When you come from Generation X, there’s only one way to react to the war going between Gen Z and Millennials over skinny jeans.
You shrug, because you don’t really care what they’re wearing anyway. And yet, this doesn’t mean you completely ignore the fashion fracas, either.
As reported by The Guardian recently, young TikTok users have tagged more than 274,000 videos with “no skinny jeans.” That’s just in the last month.
The videos come with some advice from Gen Z to the Millennials who have already filled their closets with skinny jeans: they should cut them into shorts, throw them away or burn them in order to underscore the idea that they have become a bad style decision.
It’s kind of amusing to see this kind of generation gap emerge, and to see a particular cut of everyday denim become its most potent symbol. There’s also something intriguing about how it evolves a more traditional critique of fashion across generations.

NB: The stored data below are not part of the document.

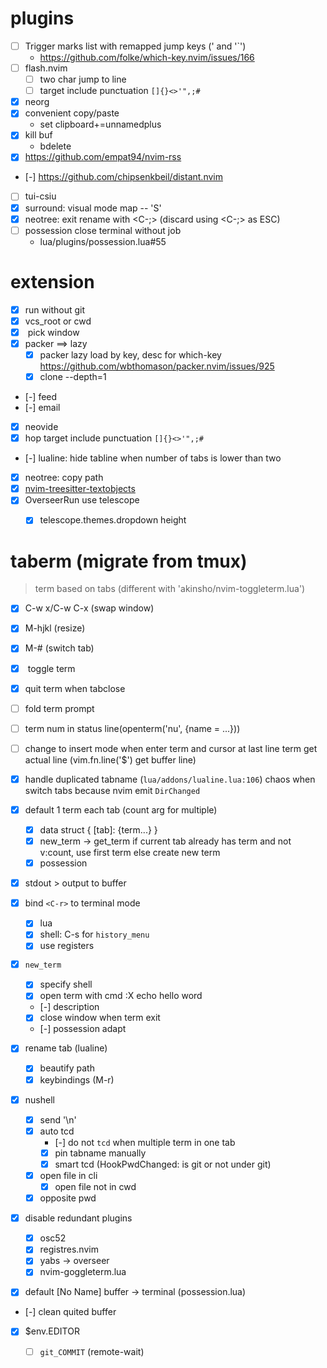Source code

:  # plugins
 - [ ] Trigger marks list with remapped jump keys (' and '`')
    - https://github.com/folke/which-key.nvim/issues/166
 - [ ] flash.nvim
    - [ ] two char jump to line
    - [ ] target include punctuation `[]{}<>'",;#`
 - [x] neorg
 - [x] convenient copy/paste
    - set clipboard+=unnamedplus
 - [x] kill buf
    - bdelete
 - [x] https://github.com/empat94/nvim-rss
 - [-] https://github.com/chipsenkbeil/distant.nvim
 - [ ] tui-csiu
 - [x] surround: visual mode map -- 'S'
 - [x] neotree: exit rename with <C-;> (discard using <C-;> as ESC)
 - [ ] possession close terminal without job
    - lua/plugins/possession.lua#55

# extension
 - [x] run without git
 - [x] vcs_root or cwd
 - [x] <space><space> pick window
 - [x] packer ==> lazy
    - [x] packer lazy load by key, desc for which-key
       https://github.com/wbthomason/packer.nvim/issues/925
    - [x] clone --depth=1
 - [-] feed
 - [-] email
 - [x] neovide
 - [x] hop target include punctuation `[]{}<>'",;#`
 - [-] lualine: hide tabline when number of tabs is lower than two
 - [x] neotree: copy path
 - [x] [nvim-treesitter-textobjects](https://github.com/nvim-treesitter/nvim-treesitter-textobjects/pull/317)
 - [x] OverseerRun use telescope
    - [x] telescope.themes.dropdown height


 # taberm (migrate from tmux)
 > term based on tabs (different with 'akinsho/nvim-toggleterm.lua')

 - [x] C-w x/C-w C-x (swap window)
 - [x] M-hjkl (resize)
 - [x] M-# (switch tab)

 - [x] <c-t> toggle term
 - [x] quit term when tabclose
 - [ ] fold term prompt
 - [ ] term num in status line(openterm('nu', {name = ...}))
 - [ ] change to insert mode when enter term and cursor at last line
    term get actual line (vim.fn.line('$') get buffer line)
 - [x] handle duplicated tabname (`lua/addons/lualine.lua:106`)
    chaos when switch tabs because nvim emit `DirChanged`
 - [x] default 1 term each tab (count arg for multiple)
    - [x] data struct { [tab]: {term...} }
    - [x] new_term -> get_term
      if current tab already has term and not v:count, use first term
      else create new term
    - [x] possession
 - [x] stdout > output to buffer
 - [x] bind `<C-r>` to terminal mode
    - [x] lua
    - [x] shell: C-s for `history_menu`
    - [x] use registers
 - [x] `new_term`
    - [x] specify shell
    - [x] open term with cmd :X echo hello word
    - [-] description
    - [x] close window when term exit
    - [-] possession adapt
 - [x] rename tab (lualine)
    - [x] beautify path
    - [x] keybindings (M-r)
 - [x] nushell
    - [x] send '\n'
    - [x] auto tcd
       - [-] do not `tcd` when multiple term in one tab
       - [x] pin tabname manually
       - [x] smart tcd (HookPwdChanged: is git or not under git)
    - [x] open file in cli
       - [x] open file not in cwd
    - [x] opposite pwd
 - [x] disable redundant plugins
    - [x] osc52
    - [x] registres.nvim
    - [x] yabs -> overseer
    - [x] nvim-goggleterm.lua
 - [x] default [No Name] buffer -> terminal (possession.lua)
 - [-] clean quited buffer
 - [x] $env.EDITOR
    - [ ] `git_COMMIT` (remote-wait)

In the 1960s and 70s, for instance, to wear bell bottoms was a way of criticizing the conservative, “uptight” aesthetic of Baby Boomers who choose suits and skirts that hung below the knee as a uniform of social conformity. In that case, though, just wearing the bell bottoms served as the critique.
Today, Gen Z don’t simply want to express their individuality but to disparage their predecessors into getting rid of their existing wardrobe. Fashion has often taken the form of protest, but never before through such a collective act of public shaming.
What’s at issue, in this case, is not so much conformity or conservatism but the same complaint that always seems to get lobbed at Millennials: elitism. Or maybe just a sense of access.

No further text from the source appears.